Ain’t that the truth! In general, society is pretty lazy. Why take the trouble to get to know someone when you can size them up with a category.

On the flip side, there are plenty of folk who trap themselves in their sexual identity.

9. Roderick Williams

I am a person. “Gay” is a socio-economic-political contruct whites used to develop a movement. I say that I am a man, only if someone I respect asks do I answer that I am a man whose sexual orientation is homosexual. I am a man is enough description for anyone else.

I use “femme” for gender and “queer” for sexual orientation. Although I don’t partner with bio-men, I’m not a lesbian. I date women and trans men (some would say that disqualifies me from being a lesbian right there, even if I claimed the ID). I find “queer” to be the least suffocating term available to me.

11. friends call me Scott

I identify myself as a Gay Black Man. Not accurate; not complete, but “close enough for government work”. I use the term “same gender loving” when I’m grouping people together just as I would “people of color”. It just seems less offensive…

12. plushpuppy

I am a polyamourous bisexual female who likes to date men and sleep with women. I use queer out of nothing else that fits. I probably defined as a soft butch, but prefer hard femme.

I’m also a mother, daughter, women, lover, friend, liberal, smart, stubborn person.

I hate the terms bisexual, heterosexual, homosexual because they all have the term sex in them. Queer isn’t just my sexuality, but my politics and my community.

But really I am just me and beyond definition.

I’m Alex,,,, I hope you get the point.

14. Cecily

Queer does it for me. It places me within a certain historical moment and I like being centered there. I’m not a lesbian, I’m not heterosexual. Bisexual always sounded like I’m divided or conflicted and I’m neither of those things. It also encompasses other parts of my sexual identity, the kink-friendly, polyamorous sides as well.

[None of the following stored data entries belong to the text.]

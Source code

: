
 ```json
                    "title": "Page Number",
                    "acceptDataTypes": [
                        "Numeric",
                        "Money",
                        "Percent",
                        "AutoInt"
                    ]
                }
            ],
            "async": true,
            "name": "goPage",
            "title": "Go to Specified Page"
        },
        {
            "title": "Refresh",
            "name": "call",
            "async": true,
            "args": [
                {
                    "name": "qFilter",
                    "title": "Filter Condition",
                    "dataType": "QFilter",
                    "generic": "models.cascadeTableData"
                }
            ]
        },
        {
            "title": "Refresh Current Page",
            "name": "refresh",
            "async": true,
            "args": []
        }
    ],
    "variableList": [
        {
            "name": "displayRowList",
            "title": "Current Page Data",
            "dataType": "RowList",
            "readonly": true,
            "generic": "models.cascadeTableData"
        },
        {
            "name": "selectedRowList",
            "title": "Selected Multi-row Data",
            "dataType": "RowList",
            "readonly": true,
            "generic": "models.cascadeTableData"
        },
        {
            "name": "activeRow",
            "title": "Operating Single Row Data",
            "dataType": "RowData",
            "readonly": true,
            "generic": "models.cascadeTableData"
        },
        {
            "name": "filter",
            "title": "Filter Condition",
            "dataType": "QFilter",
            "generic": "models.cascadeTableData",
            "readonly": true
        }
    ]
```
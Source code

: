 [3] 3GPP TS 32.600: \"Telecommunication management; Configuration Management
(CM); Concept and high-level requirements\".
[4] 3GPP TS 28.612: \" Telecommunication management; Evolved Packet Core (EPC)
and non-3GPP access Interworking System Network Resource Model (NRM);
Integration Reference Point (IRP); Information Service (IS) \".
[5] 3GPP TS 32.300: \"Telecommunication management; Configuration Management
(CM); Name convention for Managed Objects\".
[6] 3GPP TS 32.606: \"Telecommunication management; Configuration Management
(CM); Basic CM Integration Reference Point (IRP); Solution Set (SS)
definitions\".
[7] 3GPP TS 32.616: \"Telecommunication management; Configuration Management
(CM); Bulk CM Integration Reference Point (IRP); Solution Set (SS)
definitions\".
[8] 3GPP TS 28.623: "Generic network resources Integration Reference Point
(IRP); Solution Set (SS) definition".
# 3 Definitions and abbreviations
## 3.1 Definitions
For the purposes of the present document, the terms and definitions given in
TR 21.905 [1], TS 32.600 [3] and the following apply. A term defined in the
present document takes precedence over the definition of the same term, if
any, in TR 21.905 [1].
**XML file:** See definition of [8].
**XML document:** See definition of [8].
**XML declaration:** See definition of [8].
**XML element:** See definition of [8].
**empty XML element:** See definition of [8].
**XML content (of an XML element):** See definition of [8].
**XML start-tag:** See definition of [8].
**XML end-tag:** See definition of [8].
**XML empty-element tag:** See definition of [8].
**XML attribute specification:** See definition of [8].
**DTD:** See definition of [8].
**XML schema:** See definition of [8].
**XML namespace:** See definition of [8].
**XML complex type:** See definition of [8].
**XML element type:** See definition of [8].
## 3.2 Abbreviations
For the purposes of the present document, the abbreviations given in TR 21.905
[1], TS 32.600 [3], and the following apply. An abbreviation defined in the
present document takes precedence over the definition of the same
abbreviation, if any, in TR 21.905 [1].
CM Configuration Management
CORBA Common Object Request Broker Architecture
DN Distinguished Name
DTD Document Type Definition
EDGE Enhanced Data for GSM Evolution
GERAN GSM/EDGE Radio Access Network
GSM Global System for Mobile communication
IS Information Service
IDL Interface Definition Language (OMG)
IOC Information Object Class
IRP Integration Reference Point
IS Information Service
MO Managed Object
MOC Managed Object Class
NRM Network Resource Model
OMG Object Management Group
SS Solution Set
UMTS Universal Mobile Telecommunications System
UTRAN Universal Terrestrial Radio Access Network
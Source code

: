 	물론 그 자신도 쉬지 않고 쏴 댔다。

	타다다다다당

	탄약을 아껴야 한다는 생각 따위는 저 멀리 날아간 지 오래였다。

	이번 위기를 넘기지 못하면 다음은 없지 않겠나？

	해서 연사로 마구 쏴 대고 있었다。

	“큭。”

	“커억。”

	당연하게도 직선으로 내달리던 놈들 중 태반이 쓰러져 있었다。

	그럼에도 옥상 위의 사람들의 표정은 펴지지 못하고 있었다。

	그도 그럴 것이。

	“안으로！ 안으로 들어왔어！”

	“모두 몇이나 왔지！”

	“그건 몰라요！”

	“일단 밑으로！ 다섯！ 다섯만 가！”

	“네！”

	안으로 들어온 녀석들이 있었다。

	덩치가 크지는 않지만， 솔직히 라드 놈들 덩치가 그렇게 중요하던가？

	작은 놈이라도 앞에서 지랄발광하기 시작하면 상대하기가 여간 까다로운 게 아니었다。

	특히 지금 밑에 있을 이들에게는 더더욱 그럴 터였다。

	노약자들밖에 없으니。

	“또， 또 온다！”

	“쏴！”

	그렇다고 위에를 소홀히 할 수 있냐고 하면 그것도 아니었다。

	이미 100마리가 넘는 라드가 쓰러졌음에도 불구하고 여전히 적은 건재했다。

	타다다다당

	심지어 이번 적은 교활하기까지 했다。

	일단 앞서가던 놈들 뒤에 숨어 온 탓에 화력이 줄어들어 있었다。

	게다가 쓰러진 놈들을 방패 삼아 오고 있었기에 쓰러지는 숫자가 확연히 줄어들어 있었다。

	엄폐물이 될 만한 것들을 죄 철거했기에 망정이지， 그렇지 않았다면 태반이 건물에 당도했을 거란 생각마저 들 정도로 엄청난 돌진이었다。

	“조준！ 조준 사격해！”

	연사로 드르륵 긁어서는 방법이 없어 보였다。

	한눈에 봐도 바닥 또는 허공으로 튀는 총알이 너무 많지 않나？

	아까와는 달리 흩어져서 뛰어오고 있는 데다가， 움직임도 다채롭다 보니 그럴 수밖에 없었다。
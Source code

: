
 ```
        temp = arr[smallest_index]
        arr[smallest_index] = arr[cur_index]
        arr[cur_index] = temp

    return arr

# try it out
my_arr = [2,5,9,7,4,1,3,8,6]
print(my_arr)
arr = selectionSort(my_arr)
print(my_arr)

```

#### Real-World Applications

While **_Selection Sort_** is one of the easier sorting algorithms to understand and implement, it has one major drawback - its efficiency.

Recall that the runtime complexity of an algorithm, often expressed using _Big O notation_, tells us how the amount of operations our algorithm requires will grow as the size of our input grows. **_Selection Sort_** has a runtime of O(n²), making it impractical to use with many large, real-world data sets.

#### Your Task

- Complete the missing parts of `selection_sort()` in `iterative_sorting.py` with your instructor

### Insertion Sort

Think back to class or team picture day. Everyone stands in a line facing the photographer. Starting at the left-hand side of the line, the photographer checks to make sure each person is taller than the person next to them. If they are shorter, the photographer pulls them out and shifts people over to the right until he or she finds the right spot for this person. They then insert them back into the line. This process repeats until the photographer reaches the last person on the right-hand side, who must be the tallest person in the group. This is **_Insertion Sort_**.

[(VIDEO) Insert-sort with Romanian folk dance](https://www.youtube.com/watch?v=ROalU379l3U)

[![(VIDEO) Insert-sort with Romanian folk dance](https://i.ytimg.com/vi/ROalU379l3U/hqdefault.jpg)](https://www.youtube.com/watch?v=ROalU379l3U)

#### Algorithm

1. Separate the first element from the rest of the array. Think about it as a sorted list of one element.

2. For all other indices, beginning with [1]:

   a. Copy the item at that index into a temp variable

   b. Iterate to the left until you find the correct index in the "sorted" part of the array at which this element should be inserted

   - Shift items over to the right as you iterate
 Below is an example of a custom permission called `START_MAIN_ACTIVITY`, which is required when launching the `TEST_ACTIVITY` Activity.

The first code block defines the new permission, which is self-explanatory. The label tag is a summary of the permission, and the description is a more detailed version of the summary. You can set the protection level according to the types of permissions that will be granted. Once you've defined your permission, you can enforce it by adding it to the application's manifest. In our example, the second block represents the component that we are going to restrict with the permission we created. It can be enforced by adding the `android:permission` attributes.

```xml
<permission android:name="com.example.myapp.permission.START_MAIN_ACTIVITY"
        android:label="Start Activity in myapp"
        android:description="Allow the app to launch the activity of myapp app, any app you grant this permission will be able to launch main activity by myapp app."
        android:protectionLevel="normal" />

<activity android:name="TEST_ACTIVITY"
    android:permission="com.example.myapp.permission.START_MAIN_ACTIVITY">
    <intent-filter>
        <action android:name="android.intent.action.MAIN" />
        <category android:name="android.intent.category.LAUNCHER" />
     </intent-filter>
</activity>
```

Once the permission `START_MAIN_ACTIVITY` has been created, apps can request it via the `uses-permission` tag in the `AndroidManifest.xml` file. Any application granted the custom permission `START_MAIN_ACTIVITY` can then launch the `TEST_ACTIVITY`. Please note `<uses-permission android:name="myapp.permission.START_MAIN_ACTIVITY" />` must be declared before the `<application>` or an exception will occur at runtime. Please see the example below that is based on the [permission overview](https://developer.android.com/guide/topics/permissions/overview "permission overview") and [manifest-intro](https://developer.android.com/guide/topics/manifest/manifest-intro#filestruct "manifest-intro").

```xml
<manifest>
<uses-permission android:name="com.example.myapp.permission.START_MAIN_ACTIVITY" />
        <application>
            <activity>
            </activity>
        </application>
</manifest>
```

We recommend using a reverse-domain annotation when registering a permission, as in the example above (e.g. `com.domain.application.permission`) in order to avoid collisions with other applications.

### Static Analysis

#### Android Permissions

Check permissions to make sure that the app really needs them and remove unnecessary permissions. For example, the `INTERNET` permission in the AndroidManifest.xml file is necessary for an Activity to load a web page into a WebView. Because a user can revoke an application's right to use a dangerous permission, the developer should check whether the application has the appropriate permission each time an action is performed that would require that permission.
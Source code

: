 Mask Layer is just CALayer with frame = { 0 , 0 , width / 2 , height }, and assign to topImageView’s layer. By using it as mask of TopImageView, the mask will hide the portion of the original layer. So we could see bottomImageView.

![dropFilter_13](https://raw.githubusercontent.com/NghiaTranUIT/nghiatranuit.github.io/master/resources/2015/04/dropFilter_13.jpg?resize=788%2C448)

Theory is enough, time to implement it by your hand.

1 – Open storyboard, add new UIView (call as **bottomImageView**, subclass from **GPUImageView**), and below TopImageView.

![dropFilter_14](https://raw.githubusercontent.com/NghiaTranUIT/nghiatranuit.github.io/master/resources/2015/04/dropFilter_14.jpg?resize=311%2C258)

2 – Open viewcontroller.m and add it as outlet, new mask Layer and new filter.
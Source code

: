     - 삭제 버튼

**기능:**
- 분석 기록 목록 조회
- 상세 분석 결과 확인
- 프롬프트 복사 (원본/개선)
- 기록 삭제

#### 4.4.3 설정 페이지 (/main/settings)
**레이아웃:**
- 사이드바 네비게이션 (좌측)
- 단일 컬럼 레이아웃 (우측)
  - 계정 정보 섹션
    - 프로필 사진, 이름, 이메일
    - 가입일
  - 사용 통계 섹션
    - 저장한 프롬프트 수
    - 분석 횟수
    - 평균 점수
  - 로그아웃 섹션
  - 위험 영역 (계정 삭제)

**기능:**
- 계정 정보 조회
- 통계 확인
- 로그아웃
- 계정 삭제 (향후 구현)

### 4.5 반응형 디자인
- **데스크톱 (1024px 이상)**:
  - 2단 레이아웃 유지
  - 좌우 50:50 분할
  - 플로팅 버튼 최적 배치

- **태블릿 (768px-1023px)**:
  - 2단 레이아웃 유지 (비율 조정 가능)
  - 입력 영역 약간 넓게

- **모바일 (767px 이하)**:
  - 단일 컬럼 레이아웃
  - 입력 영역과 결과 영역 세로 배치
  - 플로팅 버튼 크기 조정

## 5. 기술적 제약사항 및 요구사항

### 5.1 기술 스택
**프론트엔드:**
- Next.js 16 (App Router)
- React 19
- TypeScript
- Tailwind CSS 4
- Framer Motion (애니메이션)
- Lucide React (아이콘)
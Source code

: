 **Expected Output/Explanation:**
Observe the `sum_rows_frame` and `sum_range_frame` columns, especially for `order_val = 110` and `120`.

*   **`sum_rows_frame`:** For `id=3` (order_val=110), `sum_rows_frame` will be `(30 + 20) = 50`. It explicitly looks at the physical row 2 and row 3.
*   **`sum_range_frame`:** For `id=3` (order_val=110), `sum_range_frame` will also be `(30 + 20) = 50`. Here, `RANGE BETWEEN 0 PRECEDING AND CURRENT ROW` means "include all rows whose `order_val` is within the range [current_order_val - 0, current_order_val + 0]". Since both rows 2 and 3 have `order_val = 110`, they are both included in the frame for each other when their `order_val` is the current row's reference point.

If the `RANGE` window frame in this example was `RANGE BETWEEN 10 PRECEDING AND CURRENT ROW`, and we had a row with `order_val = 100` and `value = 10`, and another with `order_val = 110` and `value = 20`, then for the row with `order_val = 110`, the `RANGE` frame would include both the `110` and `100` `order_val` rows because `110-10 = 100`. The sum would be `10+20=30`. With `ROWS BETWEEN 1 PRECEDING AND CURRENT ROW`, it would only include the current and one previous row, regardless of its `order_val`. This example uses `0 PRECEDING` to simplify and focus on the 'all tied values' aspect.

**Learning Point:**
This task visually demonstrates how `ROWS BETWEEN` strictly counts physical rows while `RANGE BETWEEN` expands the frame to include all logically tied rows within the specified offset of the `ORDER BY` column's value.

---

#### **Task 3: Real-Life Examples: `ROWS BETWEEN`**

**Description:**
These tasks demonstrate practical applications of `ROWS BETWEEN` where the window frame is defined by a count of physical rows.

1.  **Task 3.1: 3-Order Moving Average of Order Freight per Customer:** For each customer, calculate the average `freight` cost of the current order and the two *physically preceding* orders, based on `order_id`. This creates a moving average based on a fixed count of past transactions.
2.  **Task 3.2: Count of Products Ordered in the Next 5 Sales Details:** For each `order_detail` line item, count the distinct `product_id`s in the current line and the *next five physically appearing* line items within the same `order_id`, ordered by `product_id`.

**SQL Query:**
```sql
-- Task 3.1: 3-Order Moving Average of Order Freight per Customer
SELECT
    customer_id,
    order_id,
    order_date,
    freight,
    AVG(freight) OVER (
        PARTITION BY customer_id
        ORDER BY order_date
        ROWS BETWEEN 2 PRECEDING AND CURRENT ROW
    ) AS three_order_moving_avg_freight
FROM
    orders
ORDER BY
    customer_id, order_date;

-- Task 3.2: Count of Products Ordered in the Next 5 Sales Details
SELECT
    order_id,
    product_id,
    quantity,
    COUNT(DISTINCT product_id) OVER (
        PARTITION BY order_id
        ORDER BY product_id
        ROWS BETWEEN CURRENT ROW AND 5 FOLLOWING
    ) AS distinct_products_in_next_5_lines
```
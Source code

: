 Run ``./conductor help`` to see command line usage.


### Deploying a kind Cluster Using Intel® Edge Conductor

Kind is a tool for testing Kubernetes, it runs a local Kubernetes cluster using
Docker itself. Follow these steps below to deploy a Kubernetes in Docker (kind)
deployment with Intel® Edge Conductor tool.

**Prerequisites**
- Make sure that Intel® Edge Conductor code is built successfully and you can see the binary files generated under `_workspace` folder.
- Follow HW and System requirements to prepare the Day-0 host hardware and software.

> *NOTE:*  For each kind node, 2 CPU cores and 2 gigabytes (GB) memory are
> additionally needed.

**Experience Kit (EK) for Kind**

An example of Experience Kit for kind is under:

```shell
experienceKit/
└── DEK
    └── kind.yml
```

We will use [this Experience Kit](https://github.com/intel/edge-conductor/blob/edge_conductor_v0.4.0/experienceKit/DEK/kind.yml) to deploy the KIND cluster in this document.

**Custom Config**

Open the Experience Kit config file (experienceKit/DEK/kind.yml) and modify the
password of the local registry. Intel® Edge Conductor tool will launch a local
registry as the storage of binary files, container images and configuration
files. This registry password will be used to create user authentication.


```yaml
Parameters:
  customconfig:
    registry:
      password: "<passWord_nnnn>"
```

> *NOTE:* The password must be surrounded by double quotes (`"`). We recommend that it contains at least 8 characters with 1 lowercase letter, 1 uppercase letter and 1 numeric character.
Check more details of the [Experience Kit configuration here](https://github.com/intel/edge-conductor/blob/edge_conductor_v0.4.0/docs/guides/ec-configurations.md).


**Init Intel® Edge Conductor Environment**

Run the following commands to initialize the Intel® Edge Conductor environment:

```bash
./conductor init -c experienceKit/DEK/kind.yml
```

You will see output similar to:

The word queer reminds me of an indie-rock aesthetic, something that I’m rather attached to. It places me within a community of folks who not only were on the margins, but celebrated their place there. I’m probably not explaining it as well as I should, but even though I could very easily pass as happily heterosexual, I always refer to myself as queer.

Actually Cecily, what you wrote makes perfect sense to me. In fact, it’s one of the clearest explanations why so many identify with the “queer” label.

we refer to ourselves as the black gay jews so that we include all the hated labels into one grand label. LOL

I guess “gay” works well for me. But, I still have reservations abou that. Can’t I just be, “Carla”?

I just cut to the chase and call myself homosexual. Why, because it identifies me as one who has an attraction to the same sex. It may sound clinical, but people instantly recognize it. No one whom I have encountered has had a problem understanding that.

When I hear words such as “gay, queer, dyke, or sissy” I immediately think of derogatory connotations.